The age bracket of Kisimba’s clients ranges between 30 and 80 years – leaning heavily on the over 50s.

These are individuals with taste and who are well exposed and travelled. They are a mixture of old and new money. They aren’t looking for something trendy, but one that has a personal touch.  “They understand what they are paying for, and so it’s not a hard sell for them,” says Kisimba.

Pre-Covid-19, Kisimba had rented out a big space for his services but had to scale down when the pandemic struck as the number of clients went down.

He says most of his clients also prefer personal visits to their offices or homes.

In a month, Kisimba makes about three suits. He insists that it is not so much about the number of clients but the value they bring to the business, adding that he counts President Uhuru Kenyatta among those he has served in the past.

“I don’t advertise in our clients’ names. I don’t use them as props for our business,” says Kisimba.

A majority of his clients, he adds, include C-suite executives, institution heads, investment bankers and board executives.
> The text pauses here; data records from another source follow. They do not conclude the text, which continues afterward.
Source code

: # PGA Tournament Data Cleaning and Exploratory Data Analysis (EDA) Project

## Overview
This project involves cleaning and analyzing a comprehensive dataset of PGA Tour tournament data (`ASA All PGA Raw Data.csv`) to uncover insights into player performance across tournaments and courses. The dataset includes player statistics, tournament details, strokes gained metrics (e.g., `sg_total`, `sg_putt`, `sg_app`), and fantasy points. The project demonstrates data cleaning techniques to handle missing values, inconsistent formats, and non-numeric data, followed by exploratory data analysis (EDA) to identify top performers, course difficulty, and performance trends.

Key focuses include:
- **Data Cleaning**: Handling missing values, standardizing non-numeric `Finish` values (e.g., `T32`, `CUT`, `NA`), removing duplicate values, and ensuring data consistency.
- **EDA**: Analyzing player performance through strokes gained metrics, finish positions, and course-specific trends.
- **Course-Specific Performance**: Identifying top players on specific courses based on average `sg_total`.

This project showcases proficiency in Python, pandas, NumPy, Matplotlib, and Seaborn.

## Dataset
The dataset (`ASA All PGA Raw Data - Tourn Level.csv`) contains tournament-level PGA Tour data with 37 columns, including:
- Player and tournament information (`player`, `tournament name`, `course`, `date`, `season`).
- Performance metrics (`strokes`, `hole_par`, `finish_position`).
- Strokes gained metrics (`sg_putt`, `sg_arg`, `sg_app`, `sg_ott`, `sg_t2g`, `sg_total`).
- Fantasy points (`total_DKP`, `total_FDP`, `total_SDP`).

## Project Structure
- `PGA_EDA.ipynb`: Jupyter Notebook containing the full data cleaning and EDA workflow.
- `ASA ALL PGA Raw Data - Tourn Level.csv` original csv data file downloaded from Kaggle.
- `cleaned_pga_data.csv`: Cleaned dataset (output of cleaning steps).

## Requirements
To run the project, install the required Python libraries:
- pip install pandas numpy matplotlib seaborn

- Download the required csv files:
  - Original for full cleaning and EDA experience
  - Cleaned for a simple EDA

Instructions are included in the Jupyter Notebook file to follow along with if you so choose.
Others are high flying businessmen.

President Uhuru Kenyatta (left) donning a bespoke jacket, 2018. [Courtesy, Caliber Bespoke]

He says he doesn’t like working with politicians, who in his books, are the biggest defaulters.

Kisimba also does not rely on social media to market his business but does things the old fashion way, including sending out sealed hand-signed letters to clients.  

“We are not on Instagram or active social media because our main client base isn’t there,” he says.

He says the identity of his house is mainly English, although he is able to pull off that occasional Italian cut.

Italian suits (Neapolitan) are more expressive and have more exaggerated shoulders and more nipped waist.

Kisimba’s suits are adapted from the Thompson cutting system, with his style having generous lapels, a subtly tapered waist, which he says is meant to achieves comfort without compromising on the fit.

As the interview progresses, he shows off one of his most expensive fabrics - the legacy select by Georgia Gullini, made in Italy.

A full suit from this fabric will set one back Sh1.4 million. It can cost an extra 30 per cent if you want it personalised or detailed like Njonjo’s suits, which have his initials in the pinstripes.